Opportunities – Conditions make it possible for employees or management to make misappropriations of assets such as: 1) large amounts of cash on hand or small, high demand, or high value inventory items, 2) lack of duty segregation or independent checks, and 3) absence of an approved vender list or mandatory vacations.
Attitudes/Rationalization – Attitudes or ethical values are in place that permit employees or management to engage in dishonest acts, or an environment exists where pressure causes dishonest acts to be rationalized such as: 1) indifference of the necessity for monitoring or reducing the risk of asset misappropriations, 2) overriding internal controls that are in place, and 3) failing to correct deficiencies in internal controls (Arens et al., 2014).
These are some of the risk factors that auditor’s look for when assessing the risks of fraudulent financial reporting and misappropriation of assets.
Auditors have a responsibility to assess the risk of fraud and detect material misstatements that are caused by fraudulent activity. They must plan and perform the audit to obtain reasonable assurance that material misstatements have not occurred and a low-level risk of fraud present. To accomplish this, auditors must maintain professional skepticism – no assumptions about management’s honesty and integrity, maintain a questioning mind, critically evaluate audit evidence, communicate with the audit team, make management inquiries, assess risk factors, perform analytical procedures, and consider all information that has been obtained in the audit performance. Auditors are also responsible for documenting all communication and discussion, procedures performed, identified material fraud risks with the auditor’s response description, reasons supporting conclusions, procedure results, any additional auditing procedures or responses that were required, and nature of communications about results with the audit committee, management, or other parties. Auditors have a responsibility to identify, document, and respond to the risk of fraud (Arens et al., 2014).

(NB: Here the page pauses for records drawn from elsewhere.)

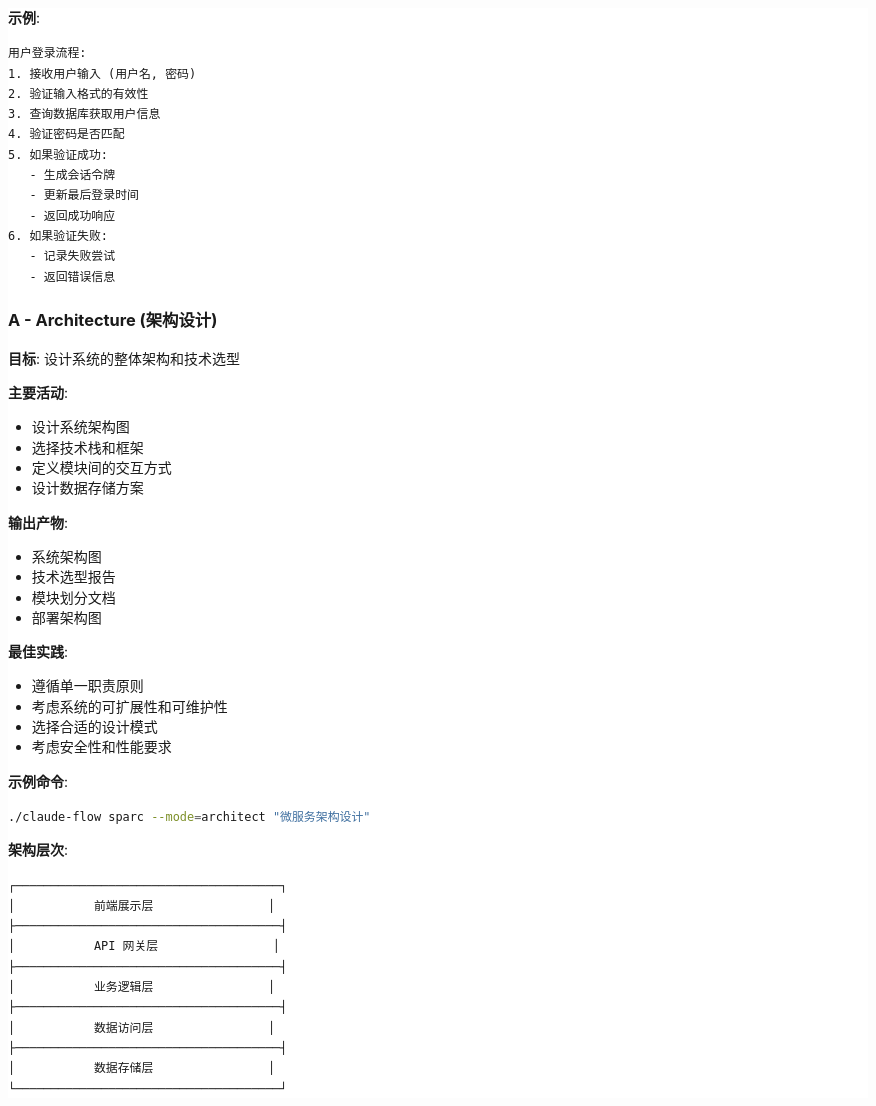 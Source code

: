 **示例**:
```
用户登录流程:
1. 接收用户输入 (用户名, 密码)
2. 验证输入格式的有效性
3. 查询数据库获取用户信息
4. 验证密码是否匹配
5. 如果验证成功:
   - 生成会话令牌
   - 更新最后登录时间
   - 返回成功响应
6. 如果验证失败:
   - 记录失败尝试
   - 返回错误信息
```

### A - Architecture (架构设计)
**目标**: 设计系统的整体架构和技术选型

**主要活动**:
- 设计系统架构图
- 选择技术栈和框架
- 定义模块间的交互方式
- 设计数据存储方案

**输出产物**:
- 系统架构图
- 技术选型报告
- 模块划分文档
- 部署架构图

**最佳实践**:
- 遵循单一职责原则
- 考虑系统的可扩展性和可维护性
- 选择合适的设计模式
- 考虑安全性和性能要求

**示例命令**:
```bash
./claude-flow sparc --mode=architect "微服务架构设计"
```

**架构层次**:
```
┌─────────────────────────────────────┐
│           前端展示层                │
├─────────────────────────────────────┤
│           API 网关层                │
├─────────────────────────────────────┤
│           业务逻辑层                │
├─────────────────────────────────────┤
│           数据访问层                │
├─────────────────────────────────────┤
│           数据存储层                │
└─────────────────────────────────────┘
```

Internal Controls, Benefits, and Risks Associated with IT Functions
The internal controls associated with IT functions fall into two categories that have specific benefits and risks. The two categories of internal controls are: general controls and application controls. General controls apply to all portions of the IT function whereas application controls apply to processing transactions. The benefits associated with IT functions are:
Manual controls are replaced by computer controls.
Large amounts of complex business transactions are handled more cost-effectively.
Information is consistently processed reducing misstatements.
Higher-quality information is available.
Effective organization, procedures, and documentation.
Better management decisions (Arens et al., 2014)
The specific risks associated with IT functions are:
Risks to hardware and data – reliance on hardware and software functioning capabilities, unauthorized access, random versus systematic errors, and loss of data.
Reduced audit trail – decreased human involvement, reduced visibility of audit trail, and lack of traditional authorization.
Need for IT experience and separation of IT duties – knowledgeable and experienced IT personnel or consultants and combined duties into one IT function.
General and application controls – system crash, ineffective controls, and unauthorized changes to application software, master file update, and processing (Arens et al., 2014).
IT functions require additional internal controls that are accompanied by their own benefits and risks.
Fraud auditing is concerned with fraud found in the financial statements and is defined as intentionally misstating information contained in the financial statements. There are different types of fraud and risk factors (fraud triangle) an auditor is responsible for identifying and assessing. Information technology (IT) functions have their own internal controls that include their own benefits and risks.
Arens, A.A., Elder, R.J., & Beasley, M.S. (2014). Auditing and Assurance Services: An Integrated Approach (15th ed.). Retrieved from The University of Phoenix eBook Collection database.